When: Thursday 21 July – Sunday 21 August
Where: Brindley Family Galleries, Murray Art Museum Albury
Sue Jarvis sees beauty in the every day. If you are fortunate enough to hear her speak about her process, you will see her face light up as she points out angles, lines and patterns in the thoughtfully cropped reference photos that she has digitally manipulated, drawing out the essence of shape, shading and balance of colour before beginning to paint.
Sue is a big advocate of contemporary art which, by definition, is ‘art of our time’. It reflects what is happening now and often uses traditional materials in new ways or new technology as the medium, or in the process of creating the work.
Sue observes and documents the process of change, not just the before and after. As we don’t live in stasis, change is continually happening all around us. The states of ‘before and after’ are often documented through photography and memory, but few record the transient moments of change, making Sue Jarvis’ work very important.
She frequently speaks of things she finds ‘really interesting’, sharing the artist’s view of the world outside our door and the importance of contemporary art in capturing what is there now.
“[In Process of Change] invites the viewer to look for visual inspiration in the everyday, to appreciate what is emerging in their own environment, and perhaps to recognize the importance of capturing the temporary.

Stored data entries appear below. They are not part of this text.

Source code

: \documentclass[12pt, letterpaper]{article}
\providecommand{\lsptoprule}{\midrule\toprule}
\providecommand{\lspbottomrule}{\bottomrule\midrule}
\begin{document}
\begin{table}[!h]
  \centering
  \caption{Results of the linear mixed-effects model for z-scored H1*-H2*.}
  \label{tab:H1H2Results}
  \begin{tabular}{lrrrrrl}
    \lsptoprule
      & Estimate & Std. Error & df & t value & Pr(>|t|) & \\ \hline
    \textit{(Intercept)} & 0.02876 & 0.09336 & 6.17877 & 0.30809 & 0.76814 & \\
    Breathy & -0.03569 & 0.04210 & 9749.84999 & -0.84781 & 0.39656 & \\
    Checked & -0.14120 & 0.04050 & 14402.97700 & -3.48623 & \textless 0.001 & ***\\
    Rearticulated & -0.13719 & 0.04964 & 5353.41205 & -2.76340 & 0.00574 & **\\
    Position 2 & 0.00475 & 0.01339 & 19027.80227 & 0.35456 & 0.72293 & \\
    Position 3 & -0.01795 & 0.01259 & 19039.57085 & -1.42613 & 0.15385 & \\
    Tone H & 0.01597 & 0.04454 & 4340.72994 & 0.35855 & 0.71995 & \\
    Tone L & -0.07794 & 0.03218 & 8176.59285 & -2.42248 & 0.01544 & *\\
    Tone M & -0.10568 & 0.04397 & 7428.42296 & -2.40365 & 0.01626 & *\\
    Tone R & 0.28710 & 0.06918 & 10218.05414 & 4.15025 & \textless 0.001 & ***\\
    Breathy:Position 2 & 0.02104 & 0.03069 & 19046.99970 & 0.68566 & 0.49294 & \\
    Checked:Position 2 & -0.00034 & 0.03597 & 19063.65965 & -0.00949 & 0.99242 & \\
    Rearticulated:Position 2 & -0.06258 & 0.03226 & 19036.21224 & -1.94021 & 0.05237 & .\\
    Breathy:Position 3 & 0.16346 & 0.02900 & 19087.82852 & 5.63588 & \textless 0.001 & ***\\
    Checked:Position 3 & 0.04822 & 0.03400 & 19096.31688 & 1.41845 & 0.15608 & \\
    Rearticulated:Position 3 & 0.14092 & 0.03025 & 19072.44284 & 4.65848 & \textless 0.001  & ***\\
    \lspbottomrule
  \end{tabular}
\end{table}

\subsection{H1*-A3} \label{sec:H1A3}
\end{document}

Recently Albury has been a showcase for such ideas in the redevelopment of its Art Gallery and surrounding streets. The viewer is invited to see such projects as a source of fascination rather than an inconvenience, noting the fluid nature of the cityscape.” ~ S. Jarvis
With this latest exhibition, documenting another building site of change (earlier collections document the construction of the Cardinia Civic Centre in Officer and major changes in the City of Dandenong), Sue is concerned that she might become known as ‘the construction site artist’.
I don’t think she needs to worry, though; Sue Jarvis has decades of work in private and public collections Australia wide, demonstrating her skills and success with a range of other topics, too.
As a member of SECAN (South Eastern Contemporary Arts Network), I feel privileged to have seen a glimpse of another project that Sue is working on. It doesn’t involve construction; but in her signature pallet, the artist continues to use her carefully cropped view to draw us to what is important – the poignant story of the progression of change.